**Assignment:** Take the entries that follow and write each one out exactly.

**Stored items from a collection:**
□ □ □ □ □
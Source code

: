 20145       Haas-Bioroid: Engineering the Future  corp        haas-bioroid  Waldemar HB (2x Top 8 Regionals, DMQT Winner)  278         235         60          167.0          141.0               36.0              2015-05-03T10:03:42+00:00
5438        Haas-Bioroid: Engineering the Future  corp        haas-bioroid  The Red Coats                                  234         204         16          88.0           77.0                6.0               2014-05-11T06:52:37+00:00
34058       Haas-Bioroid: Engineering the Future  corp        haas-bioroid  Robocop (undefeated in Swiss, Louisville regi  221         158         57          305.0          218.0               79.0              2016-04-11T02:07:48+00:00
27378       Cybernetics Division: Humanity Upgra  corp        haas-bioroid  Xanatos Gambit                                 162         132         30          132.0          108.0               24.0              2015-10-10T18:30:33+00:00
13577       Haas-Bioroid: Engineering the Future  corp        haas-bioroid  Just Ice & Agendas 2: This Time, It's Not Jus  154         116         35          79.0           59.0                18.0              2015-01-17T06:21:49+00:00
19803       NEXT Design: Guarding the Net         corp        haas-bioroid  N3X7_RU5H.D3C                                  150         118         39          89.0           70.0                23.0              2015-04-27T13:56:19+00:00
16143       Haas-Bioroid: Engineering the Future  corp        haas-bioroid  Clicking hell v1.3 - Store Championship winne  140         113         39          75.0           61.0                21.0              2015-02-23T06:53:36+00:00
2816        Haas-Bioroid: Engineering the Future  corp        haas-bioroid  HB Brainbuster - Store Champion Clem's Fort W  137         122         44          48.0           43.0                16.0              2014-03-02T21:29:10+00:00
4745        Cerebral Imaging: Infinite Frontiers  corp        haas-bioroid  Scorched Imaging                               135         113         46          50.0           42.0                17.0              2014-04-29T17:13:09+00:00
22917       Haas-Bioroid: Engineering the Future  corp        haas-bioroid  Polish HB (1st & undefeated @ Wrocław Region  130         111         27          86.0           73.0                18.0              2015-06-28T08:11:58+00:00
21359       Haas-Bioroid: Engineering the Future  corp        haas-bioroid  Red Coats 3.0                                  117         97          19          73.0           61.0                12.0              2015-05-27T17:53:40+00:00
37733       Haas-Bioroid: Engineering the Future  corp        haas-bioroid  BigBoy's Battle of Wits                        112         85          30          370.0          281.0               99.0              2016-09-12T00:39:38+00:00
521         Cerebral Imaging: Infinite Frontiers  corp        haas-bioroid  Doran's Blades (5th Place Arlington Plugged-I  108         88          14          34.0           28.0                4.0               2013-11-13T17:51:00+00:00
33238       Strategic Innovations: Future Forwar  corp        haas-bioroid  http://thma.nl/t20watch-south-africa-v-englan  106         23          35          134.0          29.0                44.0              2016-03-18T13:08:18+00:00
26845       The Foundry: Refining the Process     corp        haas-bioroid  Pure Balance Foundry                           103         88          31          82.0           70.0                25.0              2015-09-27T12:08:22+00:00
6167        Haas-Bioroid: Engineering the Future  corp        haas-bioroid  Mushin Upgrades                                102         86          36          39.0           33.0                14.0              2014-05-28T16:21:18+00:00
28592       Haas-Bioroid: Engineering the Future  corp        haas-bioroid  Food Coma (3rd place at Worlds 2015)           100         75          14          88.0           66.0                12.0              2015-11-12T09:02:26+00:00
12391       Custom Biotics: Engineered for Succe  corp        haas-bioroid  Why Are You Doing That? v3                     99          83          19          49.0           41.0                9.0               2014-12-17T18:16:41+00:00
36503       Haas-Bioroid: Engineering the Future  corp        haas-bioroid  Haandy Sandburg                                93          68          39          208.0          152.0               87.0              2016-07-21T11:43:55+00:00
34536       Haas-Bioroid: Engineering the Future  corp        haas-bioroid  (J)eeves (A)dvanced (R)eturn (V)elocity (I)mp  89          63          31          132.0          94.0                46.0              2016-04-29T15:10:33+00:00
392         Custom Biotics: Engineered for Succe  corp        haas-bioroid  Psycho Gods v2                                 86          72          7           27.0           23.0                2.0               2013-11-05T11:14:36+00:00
□ □ □ □ □
**Exercise response:**
Source code

: 20145       Haas-Bioroid: Engineering the Future  corp        haas-bioroid  Waldemar HB (2x Top 8 Regionals, DMQT Winner)  278         235         60          167.0          141.0               36.0              2015-05-03T10:03:42+00:00
5438        Haas-Bioroid: Engineering the Future  corp        haas-bioroid  The Red Coats                                  234         204         16          88.0           77.0                6.0               2014-05-11T06:52:37+00:00
34058       Haas-Bioroid: Engineering the Future  corp        haas-bioroid  Robocop (undefeated in Swiss, Louisville regi  221         158         57          305.0          218.0               79.0              2016-04-11T02:07:48+00:00
27378       Cybernetics Division: Humanity Upgra  corp        haas-bioroid  Xanatos Gambit                                 162         132         30          132.0          108.0               24.0              2015-10-10T18:30:33+00:00
13577       Haas-Bioroid: Engineering the Future  corp        haas-bioroid  Just Ice & Agendas 2: This Time, It's Not Jus  154         116         35          79.0           59.0                18.0              2015-01-17T06:21:49+00:00
19803       NEXT Design: Guarding the Net         corp        haas-bioroid  N3X7_RU5H.D3C                                  150         118         39          89.0           70.0                23.0              2015-04-27T13:56:19+00:00
16143       Haas-Bioroid: Engineering the Future  corp        haas-bioroid  Clicking hell v1.3 - Store Championship winne  140         113         39          75.0           61.0                21.0              2015-02-23T06:53:36+00:00
2816        Haas-Bioroid: Engineering the Future  corp        haas-bioroid  HB Brainbuster - Store Champion Clem's Fort W  137         122         44          48.0           43.0                16.0              2014-03-02T21:29:10+00:00
4745        Cerebral Imaging: Infinite Frontiers  corp        haas-bioroid  Scorched Imaging                               135         113         46          50.0           42.0                17.0              2014-04-29T17:13:09+00:00
22917       Haas-Bioroid: Engineering the Future  corp        haas-bioroid  Polish HB (1st & undefeated @ Wrocław Region  130         111         27          86.0           73.0                18.0              2015-06-28T08:11:58+00:00
21359       Haas-Bioroid: Engineering the Future  corp        haas-bioroid  Red Coats 3.0                                  117         97          19          73.0           61.0                12.0              2015-05-27T17:53:40+00:00
37733       Haas-Bioroid: Engineering the Future  corp        haas-bioroid  BigBoy's Battle of Wits                        112         85          30          370.0          281.0               99.0              2016-09-12T00:39:38+00:00
521         Cerebral Imaging: Infinite Frontiers  corp        haas-bioroid  Doran's Blades (5th Place Arlington Plugged-I  108         88          14          34.0           28.0                4.0               2013-11-13T17:51:00+00:00
33238       Strategic Innovations: Future Forwar  corp        haas-bioroid  http://thma.nl/t20watch-south-africa-v-englan  106         23          35          134.0          29.0                44.0              2016-03-18T13:08:18+00:00
26845       The Foundry: Refining the Process     corp        haas-bioroid  Pure Balance Foundry                           103         88          31          82.0           70.0                25.0              2015-09-27T12:08:22+00:00
6167        Haas-Bioroid: Engineering the Future  corp        haas-bioroid  Mushin Upgrades                                102         86          36          39.0           33.0                14.0              2014-05-28T16:21:18+00:00
28592       Haas-Bioroid: Engineering the Future  corp        haas-bioroid  Food Coma (3rd place at Worlds 2015)           100         75          14          88.0           66.0                12.0              2015-11-12T09:02:26+00:00
12391       Custom Biotics: Engineered for Succe  corp        haas-bioroid  Why Are You Doing That? v3                     99          83          19          49.0           41.0                9.0               2014-12-17T18:16:41+00:00
36503       Haas-Bioroid: Engineering the Future  corp        haas-bioroid  Haandy Sandburg                                93          68          39          208.0          152.0               87.0              2016-07-21T11:43:55+00:00
34536       Haas-Bioroid: Engineering the Future  corp        haas-bioroid  (J)eeves (A)dvanced (R)eturn (V)elocity (I)mp  89          63          31          132.0          94.0                46.0              2016-04-29T15:10:33+00:00
392         Custom Biotics: Engineered for Succe  corp        haas-bioroid  Psycho Gods v2                                 86          72          7           27.0           23.0                2.0               2013-11-05T11:14:36+00:00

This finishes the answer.